A key part of Bean's legacy is his expertise in radiant heating and cooling systems. These systems, which circulate heated or cooled fluid through pipes embedded in floors, walls, or ceilings, directly manipulate the surface temperatures that define the Mean Radiant Temperature of a space. By providing a comfortable MRT, radiant systems allow a home to maintain a lower air temperature for comfort, leading to improved energy efficiency. For example, a room with a warm radiant floor will feel comfortable even if the air temperature is slightly cooler than a room heated by forced air. This is because the radiant system addresses the dominant mode of human heat loss, providing a stable and uniform thermal environment.
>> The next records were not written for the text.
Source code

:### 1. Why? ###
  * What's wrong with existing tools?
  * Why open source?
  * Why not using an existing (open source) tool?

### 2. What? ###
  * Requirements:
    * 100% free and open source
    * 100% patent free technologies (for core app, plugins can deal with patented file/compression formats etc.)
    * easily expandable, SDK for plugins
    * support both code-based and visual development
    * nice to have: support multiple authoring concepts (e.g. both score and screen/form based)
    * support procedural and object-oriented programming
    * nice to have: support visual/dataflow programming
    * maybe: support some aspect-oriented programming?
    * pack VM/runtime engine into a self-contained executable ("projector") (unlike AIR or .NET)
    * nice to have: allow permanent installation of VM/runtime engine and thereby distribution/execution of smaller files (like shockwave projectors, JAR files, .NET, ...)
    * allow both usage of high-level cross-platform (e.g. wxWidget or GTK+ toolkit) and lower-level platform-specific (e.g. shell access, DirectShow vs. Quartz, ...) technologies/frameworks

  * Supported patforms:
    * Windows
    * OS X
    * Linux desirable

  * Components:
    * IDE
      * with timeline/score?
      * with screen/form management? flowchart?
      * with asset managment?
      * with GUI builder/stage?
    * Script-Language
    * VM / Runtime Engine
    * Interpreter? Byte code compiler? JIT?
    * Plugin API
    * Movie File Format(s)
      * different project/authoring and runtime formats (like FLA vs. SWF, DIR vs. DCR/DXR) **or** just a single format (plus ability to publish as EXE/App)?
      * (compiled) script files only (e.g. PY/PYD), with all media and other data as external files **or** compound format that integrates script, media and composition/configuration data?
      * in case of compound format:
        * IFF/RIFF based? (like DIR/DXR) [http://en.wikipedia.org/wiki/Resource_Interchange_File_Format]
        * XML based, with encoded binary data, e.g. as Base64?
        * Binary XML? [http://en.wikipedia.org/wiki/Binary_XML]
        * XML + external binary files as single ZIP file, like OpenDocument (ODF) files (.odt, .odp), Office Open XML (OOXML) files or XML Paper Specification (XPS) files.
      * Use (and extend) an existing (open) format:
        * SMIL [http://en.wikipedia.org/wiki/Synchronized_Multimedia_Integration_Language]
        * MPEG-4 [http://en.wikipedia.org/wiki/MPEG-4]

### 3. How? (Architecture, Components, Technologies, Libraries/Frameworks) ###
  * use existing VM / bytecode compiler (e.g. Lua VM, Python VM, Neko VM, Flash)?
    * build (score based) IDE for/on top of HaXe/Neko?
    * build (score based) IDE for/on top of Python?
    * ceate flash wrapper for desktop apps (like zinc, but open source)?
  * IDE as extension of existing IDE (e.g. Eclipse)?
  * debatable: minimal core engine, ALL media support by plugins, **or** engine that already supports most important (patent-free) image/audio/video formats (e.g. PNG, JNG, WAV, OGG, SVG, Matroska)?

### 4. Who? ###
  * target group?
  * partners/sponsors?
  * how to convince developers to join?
This technological approach is in perfect alignment with Bean's philosophy of designing for people. He is an acknowledged expert in the design and history of these systems, having co-authored papers on the topic and developed a 12-step design process for embedded pipe radiant systems.

Bean's philosophical critique extends to what he calls the "3 little pigs" that hinder sustainable progress in the building industry: combustion, customization, and complexity. His argument against combustion is rooted in the concept of exergy efficiency. He posits that it is fundamentally inefficient to use high-temperature energy sources, such as natural gas combustion (which can reach over 3,400°F), to heat a home to a mere 70-something degrees. The vast temperature difference between the source and the use-case represents a massive loss of exergy, or useful energy. Bean advocates for using lower-temperature sources, such as solar thermal energy or heat pumps, which operate at temperatures closer to the target environment and thus have a much higher exergy efficiency. This argument suggests that high-temperature fuels should be reserved for high-temperature industrial processes, with the "waste" heat from those processes "cascading" down to less demanding uses, such as space heating. Bean's second critique, complexity, targets systems that are so convoluted that "the consumer has to actually learn the designer's profession" to use them, which inevitably leads to poor user adoption and performance. These philosophical tenets provide a powerful intellectual foundation for a new, more effective way of thinking about building design.